▼
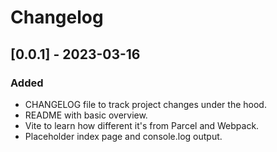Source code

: # Changelog

## [0.0.1] - 2023-03-16

### Added

-   CHANGELOG file to track project changes under the hood.
-   README with basic overview.
-   Vite to learn how different it's from Parcel and Webpack.
-   Placeholder index page and console.log output.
▲
--- Exercise ---
I would like the material repeated in full and exactly, with its images omitted.

--- Result for this exercise ---
Source code

: # Changelog

## [0.0.1] - 2023-03-16

### Added

-   CHANGELOG file to track project changes under the hood.
-   README with basic overview.
-   Vite to learn how different it's from Parcel and Webpack.
-   Placeholder index page and console.log output.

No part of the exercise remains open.